• Exercise:
Your answer must be an exact copy of the records below, with no pictures in it.

• Entries supplied:
....................

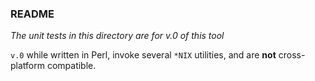 ### README

*The unit tests in this directory are for v.0 of this tool*

`v.0` while written in Perl, invoke several `*NIX` utilities, 
and are **not** cross-platform compatible.
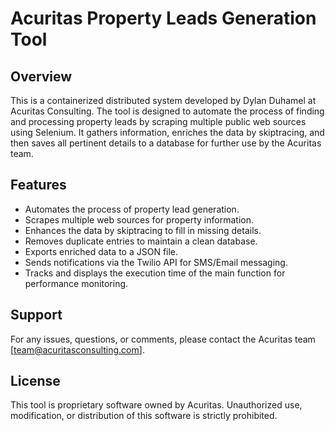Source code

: # Acuritas Property Leads Generation Tool

## Overview

This is a containerized distributed system developed by Dylan Duhamel at Acuritas Consulting. The tool is designed to automate the process of finding and processing property leads by scraping multiple public web sources using Selenium. It gathers information, enriches the data by skiptracing, and then saves all pertinent details to a database for further use by the Acuritas team.


## Features

- Automates the process of property lead generation.
- Scrapes multiple web sources for property information.
- Enhances the data by skiptracing to fill in missing details.
- Removes duplicate entries to maintain a clean database.
- Exports enriched data to a JSON file.
- Sends notifications via the Twilio API for SMS/Email messaging.
- Tracks and displays the execution time of the main function for performance monitoring.

## Support

For any issues, questions, or comments, please contact the Acuritas team [team@acuritasconsulting.com].

## License

This tool is proprietary software owned by Acuritas. Unauthorized use, modification, or distribution of this software is strictly prohibited.
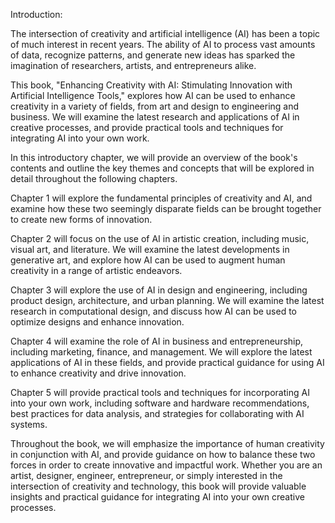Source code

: Introduction:

The intersection of creativity and artificial intelligence (AI) has been a topic of much interest in recent years. The ability of AI to process vast amounts of data, recognize patterns, and generate new ideas has sparked the imagination of researchers, artists, and entrepreneurs alike.

This book, "Enhancing Creativity with AI: Stimulating Innovation with Artificial Intelligence Tools," explores how AI can be used to enhance creativity in a variety of fields, from art and design to engineering and business. We will examine the latest research and applications of AI in creative processes, and provide practical tools and techniques for integrating AI into your own work.

In this introductory chapter, we will provide an overview of the book's contents and outline the key themes and concepts that will be explored in detail throughout the following chapters.

Chapter 1 will explore the fundamental principles of creativity and AI, and examine how these two seemingly disparate fields can be brought together to create new forms of innovation.

Chapter 2 will focus on the use of AI in artistic creation, including music, visual art, and literature. We will examine the latest developments in generative art, and explore how AI can be used to augment human creativity in a range of artistic endeavors.

Chapter 3 will explore the use of AI in design and engineering, including product design, architecture, and urban planning. We will examine the latest research in computational design, and discuss how AI can be used to optimize designs and enhance innovation.

Chapter 4 will examine the role of AI in business and entrepreneurship, including marketing, finance, and management. We will explore the latest applications of AI in these fields, and provide practical guidance for using AI to enhance creativity and drive innovation.

Chapter 5 will provide practical tools and techniques for incorporating AI into your own work, including software and hardware recommendations, best practices for data analysis, and strategies for collaborating with AI systems.

Throughout the book, we will emphasize the importance of human creativity in conjunction with AI, and provide guidance on how to balance these two forces in order to create innovative and impactful work. Whether you are an artist, designer, engineer, entrepreneur, or simply interested in the intersection of creativity and technology, this book will provide valuable insights and practical guidance for integrating AI into your own creative processes.
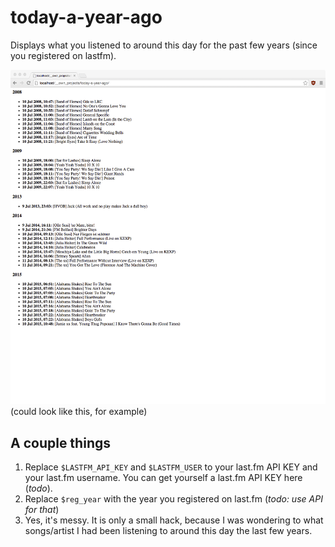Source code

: # today-a-year-ago
Displays what you listened to around this day for the past few years (since you registered on lastfm).

![GitHub Logo](https://raw.githubusercontent.com/engelju/today-a-year-ago/master/a%20year%20ago.png)
(could look like this, for example)

## A couple things
1. Replace `$LASTFM_API_KEY` and `$LASTFM_USER` to your last.fm API KEY and your last.fm username. You can get yourself a last.fm API KEY here (*todo*).
2. Replace `$reg_year` with the year you registered on last.fm (*todo: use API for that*)
2. Yes, it's messy. It is only a small hack, because I was wondering to what songs/artist I had been listening to around this day the last few years.
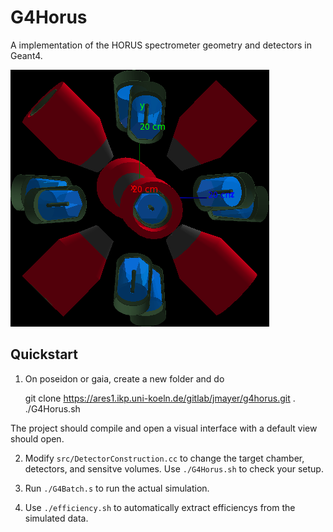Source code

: # G4Horus

A implementation of the HORUS spectrometer geometry and detectors in Geant4.

![G4Horus Default Geometry](doc/g4horus-default.png)

## Quickstart
1) On poseidon or gaia, create a new folder and do

	git clone https://ares1.ikp.uni-koeln.de/gitlab/jmayer/g4horus.git .
	./G4Horus.sh

The project should compile and open a visual interface with a default view should open.

2) Modify `src/DetectorConstruction.cc` to change the target chamber, detectors, and sensitve volumes. Use `./G4Horus.sh` to check your setup.

3) Run `./G4Batch.s` to run the actual simulation.

4) Use `./efficiency.sh` to automatically extract efficiencys from the simulated data.


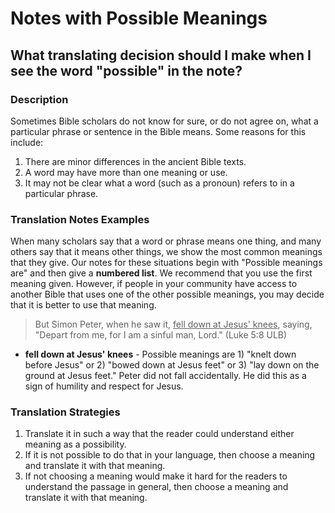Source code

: # Notes with Possible Meanings #

## What translating decision should I make when I see the word "possible" in the note? ##


### Description

Sometimes Bible scholars do not know for sure, or do not agree on, what a particular phrase or sentence in the Bible means. Some reasons for this include:

1. There are minor differences in the ancient Bible texts.
1. A word may have more than one meaning or use.
1. It may not be clear what a word (such as a pronoun) refers to in a particular phrase.

### Translation Notes Examples

When many scholars say that a word or phrase means one thing, and many others say that it means other things, we show the most common meanings that they give. Our notes for these situations begin with "Possible meanings are" and then give a **numbered list**. We recommend that you use the first meaning given. However, if people in your community have access to another Bible that uses one of the other possible meanings, you may decide that it is better to use that meaning.
>But Simon Peter, when he saw it, <u>fell down at Jesus' knees</u>, saying, "Depart from me, for I am a sinful man, Lord." (Luke 5:8 ULB)

* **fell down at Jesus' knees** - Possible  meanings are 1) "knelt down before Jesus" or 2) "bowed down at Jesus feet" or 3) "lay down on the ground at Jesus feet." Peter did not fall accidentally. He did this as a sign of humility and respect for Jesus.

### Translation Strategies

1. Translate it in such a way that the reader could understand either meaning as a possibility.
1. If it is not possible to do that in your language, then choose a meaning and translate it with that meaning.
1. If not choosing a meaning would make it hard for the readers to understand the passage in general, then choose a meaning and translate it with that meaning.

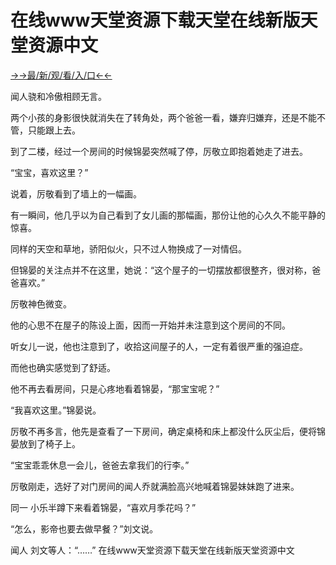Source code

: # 在线www天堂资源下载天堂在线新版天堂资源中文

<a href="https://m8k3.cc">→→最/新/观/看/入/口←←</a>

闻人骁和冷傲相顾无言。

两个小孩的身影很快就消失在了转角处，两个爸爸一看，嫌弃归嫌弃，还是不能不管，只能跟上去。

到了二楼，经过一个房间的时候锦晏突然喊了停，厉敬立即抱着她走了进去。

“宝宝，喜欢这里？”

说着，厉敬看到了墙上的一幅画。

有一瞬间，他几乎以为自己看到了女儿画的那幅画，那份让他的心久久不能平静的惊喜。

同样的天空和草地，骄阳似火，只不过人物换成了一对情侣。

但锦晏的关注点并不在这里，她说：“这个屋子的一切摆放都很整齐，很对称，爸爸喜欢。”

厉敬神色微变。

他的心思不在屋子的陈设上面，因而一开始并未注意到这个房间的不同。

听女儿一说，他也注意到了，收拾这间屋子的人，一定有着很严重的强迫症。

而他也确实感觉到了舒适。

他不再去看房间，只是心疼地看着锦晏，“那宝宝呢？”

“我喜欢这里。”锦晏说。

厉敬不再多言，他先是查看了一下房间，确定桌椅和床上都没什么灰尘后，便将锦晏放到了椅子上。

“宝宝乖乖休息一会儿，爸爸去拿我们的行李。”

厉敬刚走，选好了对门房间的闻人乔就满脸高兴地喊着锦晏妹妹跑了进来。

同一
小乐半蹲下来看着锦晏，“喜欢月季花吗？”

“怎么，影帝也要去做早餐？”刘文说。

闻人
刘文等人：“……”
在线www天堂资源下载天堂在线新版天堂资源中文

....................

• Written response:
 ### README

*The unit tests in this directory are for v.0 of this tool*

`v.0` while written in Perl, invoke several `*NIX` utilities, 
and are **not** cross-platform compatible.
Source code

: # Acuritas Property Leads Generation Tool

## Overview

This is a containerized distributed system developed by Dylan Duhamel at Acuritas Consulting. The tool is designed to automate the process of finding and processing property leads by scraping multiple public web sources using Selenium. It gathers information, enriches the data by skiptracing, and then saves all pertinent details to a database for further use by the Acuritas team.


## Features

- Automates the process of property lead generation.
- Scrapes multiple web sources for property information.
- Enhances the data by skiptracing to fill in missing details.
- Removes duplicate entries to maintain a clean database.
- Exports enriched data to a JSON file.
- Sends notifications via the Twilio API for SMS/Email messaging.
- Tracks and displays the execution time of the main function for performance monitoring.

## Support

For any issues, questions, or comments, please contact the Acuritas team [team@acuritasconsulting.com].

## License

This tool is proprietary software owned by Acuritas. Unauthorized use, modification, or distribution of this software is strictly prohibited.
Source code

: Introduction:

The intersection of creativity and artificial intelligence (AI) has been a topic of much interest in recent years. The ability of AI to process vast amounts of data, recognize patterns, and generate new ideas has sparked the imagination of researchers, artists, and entrepreneurs alike.

This book, "Enhancing Creativity with AI: Stimulating Innovation with Artificial Intelligence Tools," explores how AI can be used to enhance creativity in a variety of fields, from art and design to engineering and business. We will examine the latest research and applications of AI in creative processes, and provide practical tools and techniques for integrating AI into your own work.

In this introductory chapter, we will provide an overview of the book's contents and outline the key themes and concepts that will be explored in detail throughout the following chapters.

Chapter 1 will explore the fundamental principles of creativity and AI, and examine how these two seemingly disparate fields can be brought together to create new forms of innovation.

Chapter 2 will focus on the use of AI in artistic creation, including music, visual art, and literature. We will examine the latest developments in generative art, and explore how AI can be used to augment human creativity in a range of artistic endeavors.

Chapter 3 will explore the use of AI in design and engineering, including product design, architecture, and urban planning. We will examine the latest research in computational design, and discuss how AI can be used to optimize designs and enhance innovation.

Chapter 4 will examine the role of AI in business and entrepreneurship, including marketing, finance, and management. We will explore the latest applications of AI in these fields, and provide practical guidance for using AI to enhance creativity and drive innovation.

Chapter 5 will provide practical tools and techniques for incorporating AI into your own work, including software and hardware recommendations, best practices for data analysis, and strategies for collaborating with AI systems.

Throughout the book, we will emphasize the importance of human creativity in conjunction with AI, and provide guidance on how to balance these two forces in order to create innovative and impactful work. Whether you are an artist, designer, engineer, entrepreneur, or simply interested in the intersection of creativity and technology, this book will provide valuable insights and practical guidance for integrating AI into your own creative processes.
Source code

: # today-a-year-ago
Displays what you listened to around this day for the past few years (since you registered on lastfm).

![GitHub Logo](https://raw.githubusercontent.com/engelju/today-a-year-ago/master/a%20year%20ago.png)
(could look like this, for example)

## A couple things
1. Replace `$LASTFM_API_KEY` and `$LASTFM_USER` to your last.fm API KEY and your last.fm username. You can get yourself a last.fm API KEY here (*todo*).
2. Replace `$reg_year` with the year you registered on last.fm (*todo: use API for that*)
2. Yes, it's messy. It is only a small hack, because I was wondering to what songs/artist I had been listening to around this day the last few years.
Source code

: # G4Horus

A implementation of the HORUS spectrometer geometry and detectors in Geant4.

![G4Horus Default Geometry](doc/g4horus-default.png)

## Quickstart
1) On poseidon or gaia, create a new folder and do

	git clone https://ares1.ikp.uni-koeln.de/gitlab/jmayer/g4horus.git .
	./G4Horus.sh

The project should compile and open a visual interface with a default view should open.

2) Modify `src/DetectorConstruction.cc` to change the target chamber, detectors, and sensitve volumes. Use `./G4Horus.sh` to check your setup.

3) Run `./G4Batch.s` to run the actual simulation.

4) Use `./efficiency.sh` to automatically extract efficiencys from the simulated data.


Source code

: # Notes with Possible Meanings #

## What translating decision should I make when I see the word "possible" in the note? ##


### Description

Sometimes Bible scholars do not know for sure, or do not agree on, what a particular phrase or sentence in the Bible means. Some reasons for this include:

1. There are minor differences in the ancient Bible texts.
1. A word may have more than one meaning or use.
1. It may not be clear what a word (such as a pronoun) refers to in a particular phrase.

### Translation Notes Examples

When many scholars say that a word or phrase means one thing, and many others say that it means other things, we show the most common meanings that they give. Our notes for these situations begin with "Possible meanings are" and then give a **numbered list**. We recommend that you use the first meaning given. However, if people in your community have access to another Bible that uses one of the other possible meanings, you may decide that it is better to use that meaning.
>But Simon Peter, when he saw it, <u>fell down at Jesus' knees</u>, saying, "Depart from me, for I am a sinful man, Lord." (Luke 5:8 ULB)

* **fell down at Jesus' knees** - Possible  meanings are 1) "knelt down before Jesus" or 2) "bowed down at Jesus feet" or 3) "lay down on the ground at Jesus feet." Peter did not fall accidentally. He did this as a sign of humility and respect for Jesus.

### Translation Strategies

1. Translate it in such a way that the reader could understand either meaning as a possibility.
1. If it is not possible to do that in your language, then choose a meaning and translate it with that meaning.
1. If not choosing a meaning would make it hard for the readers to understand the passage in general, then choose a meaning and translate it with that meaning.

Source code

: # 在线www天堂资源下载天堂在线新版天堂资源中文

<a href="https://m8k3.cc">→→最/新/观/看/入/口←←</a>

闻人骁和冷傲相顾无言。

两个小孩的身影很快就消失在了转角处，两个爸爸一看，嫌弃归嫌弃，还是不能不管，只能跟上去。

到了二楼，经过一个房间的时候锦晏突然喊了停，厉敬立即抱着她走了进去。

“宝宝，喜欢这里？”

说着，厉敬看到了墙上的一幅画。

有一瞬间，他几乎以为自己看到了女儿画的那幅画，那份让他的心久久不能平静的惊喜。

同样的天空和草地，骄阳似火，只不过人物换成了一对情侣。

但锦晏的关注点并不在这里，她说：“这个屋子的一切摆放都很整齐，很对称，爸爸喜欢。”

厉敬神色微变。

他的心思不在屋子的陈设上面，因而一开始并未注意到这个房间的不同。

听女儿一说，他也注意到了，收拾这间屋子的人，一定有着很严重的强迫症。

而他也确实感觉到了舒适。

他不再去看房间，只是心疼地看着锦晏，“那宝宝呢？”

“我喜欢这里。”锦晏说。

厉敬不再多言，他先是查看了一下房间，确定桌椅和床上都没什么灰尘后，便将锦晏放到了椅子上。

“宝宝乖乖休息一会儿，爸爸去拿我们的行李。”

厉敬刚走，选好了对门房间的闻人乔就满脸高兴地喊着锦晏妹妹跑了进来。

同一
小乐半蹲下来看着锦晏，“喜欢月季花吗？”

“怎么，影帝也要去做早餐？”刘文说。

闻人
刘文等人：“……”
在线www天堂资源下载天堂在线新版天堂资源中文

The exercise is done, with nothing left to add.